* [Your objective] Find the line in the data below that contains "2、参与招聘运营工作，通过流程优化、面试官赋能等动作，不断提升招聘的质量与效率；". Return that line and all the lines after it, unchanged.

* [Data supplied]

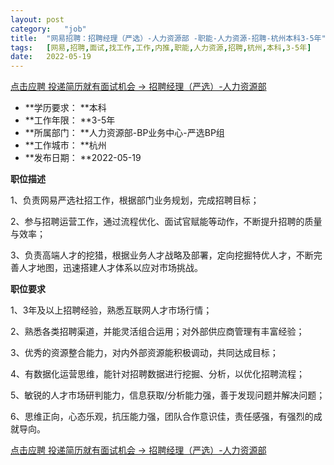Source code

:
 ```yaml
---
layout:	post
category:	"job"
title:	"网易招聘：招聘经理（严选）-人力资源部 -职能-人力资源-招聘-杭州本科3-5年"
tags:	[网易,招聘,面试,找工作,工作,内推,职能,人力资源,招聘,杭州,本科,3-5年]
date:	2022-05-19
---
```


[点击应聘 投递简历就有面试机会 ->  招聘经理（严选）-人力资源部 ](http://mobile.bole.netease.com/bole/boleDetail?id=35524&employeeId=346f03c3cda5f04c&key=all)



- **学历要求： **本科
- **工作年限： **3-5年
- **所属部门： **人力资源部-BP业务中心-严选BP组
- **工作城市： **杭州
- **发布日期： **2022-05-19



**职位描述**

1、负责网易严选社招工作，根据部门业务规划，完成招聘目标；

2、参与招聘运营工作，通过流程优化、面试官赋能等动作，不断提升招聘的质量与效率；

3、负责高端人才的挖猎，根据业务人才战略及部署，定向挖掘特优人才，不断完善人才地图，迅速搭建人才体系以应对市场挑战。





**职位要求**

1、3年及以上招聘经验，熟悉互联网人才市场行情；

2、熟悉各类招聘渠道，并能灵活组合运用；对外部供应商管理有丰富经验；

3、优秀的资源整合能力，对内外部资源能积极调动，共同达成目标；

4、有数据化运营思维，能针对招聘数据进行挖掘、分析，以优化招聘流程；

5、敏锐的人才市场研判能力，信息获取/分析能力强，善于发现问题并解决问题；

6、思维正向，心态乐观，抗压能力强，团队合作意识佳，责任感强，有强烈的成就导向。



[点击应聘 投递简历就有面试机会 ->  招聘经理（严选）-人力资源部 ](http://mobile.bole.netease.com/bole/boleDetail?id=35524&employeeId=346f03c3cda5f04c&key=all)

* [Output below]
2、参与招聘运营工作，通过流程优化、面试官赋能等动作，不断提升招聘的质量与效率；

3、负责高端人才的挖猎，根据业务人才战略及部署，定向挖掘特优人才，不断完善人才地图，迅速搭建人才体系以应对市场挑战。





**职位要求**

1、3年及以上招聘经验，熟悉互联网人才市场行情；

2、熟悉各类招聘渠道，并能灵活组合运用；对外部供应商管理有丰富经验；

3、优秀的资源整合能力，对内外部资源能积极调动，共同达成目标；

4、有数据化运营思维，能针对招聘数据进行挖掘、分析，以优化招聘流程；

5、敏锐的人才市场研判能力，信息获取/分析能力强，善于发现问题并解决问题；

6、思维正向，心态乐观，抗压能力强，团队合作意识佳，责任感强，有强烈的成就导向。



[点击应聘 投递简历就有面试机会 ->  招聘经理（严选）-人力资源部 ](http://mobile.bole.netease.com/bole/boleDetail?id=35524&employeeId=346f03c3cda5f04c&key=all)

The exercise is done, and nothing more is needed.